US equities stumbled with even the S&P500 breaking a seven-day streak of gains. Falling bond yields saw growth stocks outperform while value names and the Dow (-0.6%) sunk with financials, materials and energy all lower. Tech led the way with the Nasdaq in positive territory and futures are in the green. Risk off is continuing in Asia with most markets lower and European bourses set to open modestly higher.
Market Thoughts – Reality bites, focus on Fed minutes
After last week’s flurry of record close upon record close in stocks, in some ways it’s inevitable/laughable that when equity markets move lower, markets get a chill and reasons are needed for the shifting mood.

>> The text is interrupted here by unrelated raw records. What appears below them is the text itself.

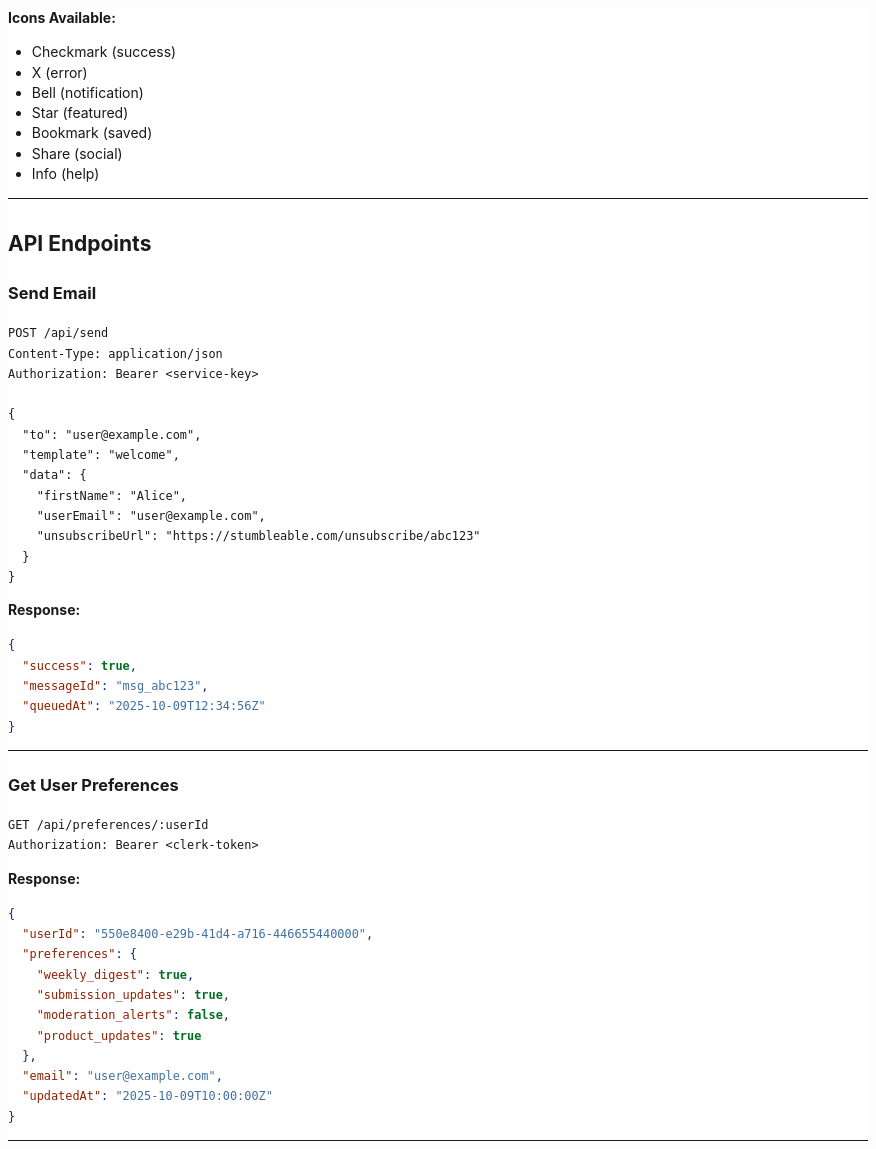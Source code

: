 **Icons Available:**
- Checkmark (success)
- X (error)
- Bell (notification)
- Star (featured)
- Bookmark (saved)
- Share (social)
- Info (help)

---

## API Endpoints

### Send Email

```http
POST /api/send
Content-Type: application/json
Authorization: Bearer <service-key>

{
  "to": "user@example.com",
  "template": "welcome",
  "data": {
    "firstName": "Alice",
    "userEmail": "user@example.com",
    "unsubscribeUrl": "https://stumbleable.com/unsubscribe/abc123"
  }
}
```

**Response:**
```json
{
  "success": true,
  "messageId": "msg_abc123",
  "queuedAt": "2025-10-09T12:34:56Z"
}
```

---

### Get User Preferences

```http
GET /api/preferences/:userId
Authorization: Bearer <clerk-token>
```

**Response:**
```json
{
  "userId": "550e8400-e29b-41d4-a716-446655440000",
  "preferences": {
    "weekly_digest": true,
    "submission_updates": true,
    "moderation_alerts": false,
    "product_updates": true
  },
  "email": "user@example.com",
  "updatedAt": "2025-10-09T10:00:00Z"
}
```

---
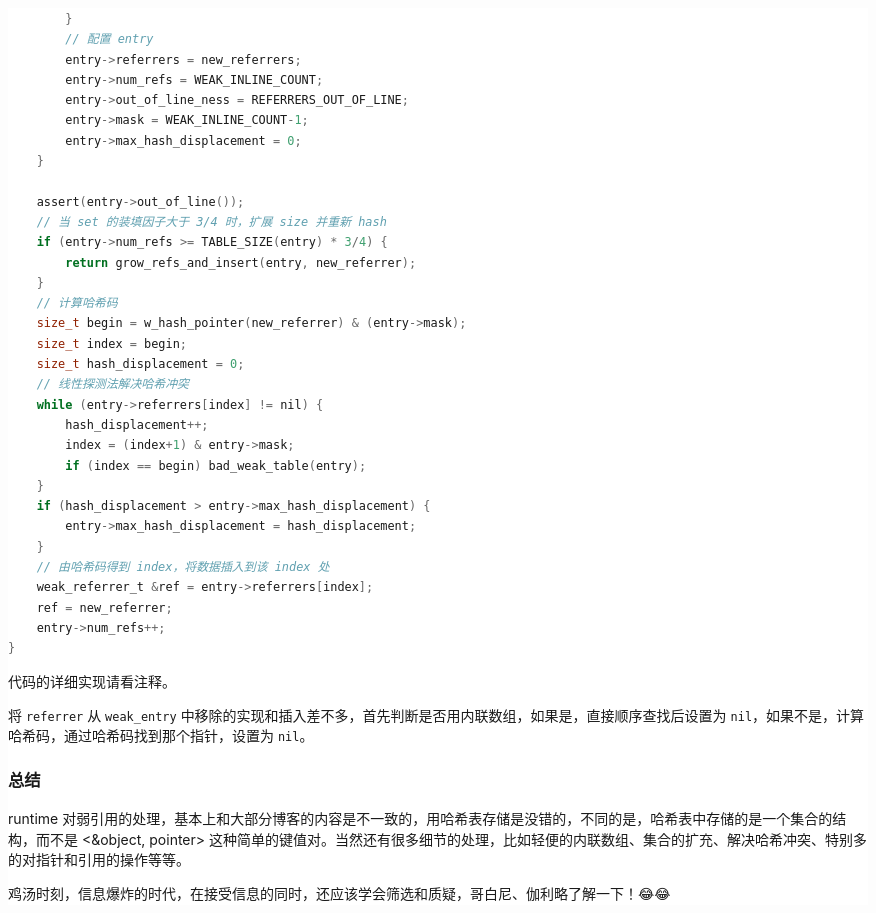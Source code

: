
 ```c
        }
        // 配置 entry
        entry->referrers = new_referrers;
        entry->num_refs = WEAK_INLINE_COUNT;
        entry->out_of_line_ness = REFERRERS_OUT_OF_LINE;
        entry->mask = WEAK_INLINE_COUNT-1;
        entry->max_hash_displacement = 0;
    }
	
    assert(entry->out_of_line());
	// 当 set 的装填因子大于 3/4 时，扩展 size 并重新 hash
    if (entry->num_refs >= TABLE_SIZE(entry) * 3/4) {
        return grow_refs_and_insert(entry, new_referrer);
    }
    // 计算哈希码
    size_t begin = w_hash_pointer(new_referrer) & (entry->mask);
    size_t index = begin;
    size_t hash_displacement = 0;
    // 线性探测法解决哈希冲突
    while (entry->referrers[index] != nil) {
        hash_displacement++;
        index = (index+1) & entry->mask;
        if (index == begin) bad_weak_table(entry);
    }
    if (hash_displacement > entry->max_hash_displacement) {
        entry->max_hash_displacement = hash_displacement;
    }
    // 由哈希码得到 index，将数据插入到该 index 处
    weak_referrer_t &ref = entry->referrers[index];
    ref = new_referrer;
    entry->num_refs++;
}
```

代码的详细实现请看注释。

将 `referrer` 从 `weak_entry` 中移除的实现和插入差不多，首先判断是否用内联数组，如果是，直接顺序查找后设置为 `nil`，如果不是，计算哈希码，通过哈希码找到那个指针，设置为 `nil`。

### 总结

runtime 对弱引用的处理，基本上和大部分博客的内容是不一致的，用哈希表存储是没错的，不同的是，哈希表中存储的是一个集合的结构，而不是 <&object, pointer> 这种简单的键值对。当然还有很多细节的处理，比如轻便的内联数组、集合的扩充、解决哈希冲突、特别多的对指针和引用的操作等等。

鸡汤时刻，信息爆炸的时代，在接受信息的同时，还应该学会筛选和质疑，哥白尼、伽利略了解一下！😂😂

Was Wall Street unsettled by the ISM survey showing a slight cooling in the red-hot services sector, with a reading still above 60? Or was it the Chinese crackdown on tech companies helping risk aversion while its own PMI in both manufacturing and services disappoints?
We could just point to concerns over the Delta variant (and how the UK has become a testbed for what happens when infection cases go to the moon, but two-thirds of the adult population are vaccinated, and potentially mean millions having to self-isolate).
Most instructive is the big bond move which is the largest decline in yields since February. This points to lower inflation and a less strong economy that doesn’t need higher rates to rein it in. We will hear the Fed’s views from its June meeting later today, though a lot of members have been on the wires since then. It seems that markets are again worried about growth going forward now that the easy part, more so in the US, is behind us.
Chart of the Day – Gold bounce continues
Gold trades on the interplay between inflation and interest rates. As the market has increasingly gone along with the Fed’s transitory inflation line, rates are expected to stay lower for longer. In turn, real yields which account for inflation have begun to fall again and touched -1% overnight. This is certainly good for an asset which yields nothing although the rising dollar has slowed the yellow metal’s advance and any hawkish noises from the Fed minutes tonight may not help the bugs. On the flip side, central banks have been buying gold in recent months and there is an increasing risk of equity market volatility which should favour safe-haven gold demand.
After hitting a low at the end of last month at $1750, prices have bounced and are now up for a sixth straight day. Gold bugs broke through the 100-day SMA on Monday so that offers first support at $1790 and with bullish momentum finally picking up on the MACD, bulls will target yesterday’s spike high at $1815 and then the 200-day SMA at $1828.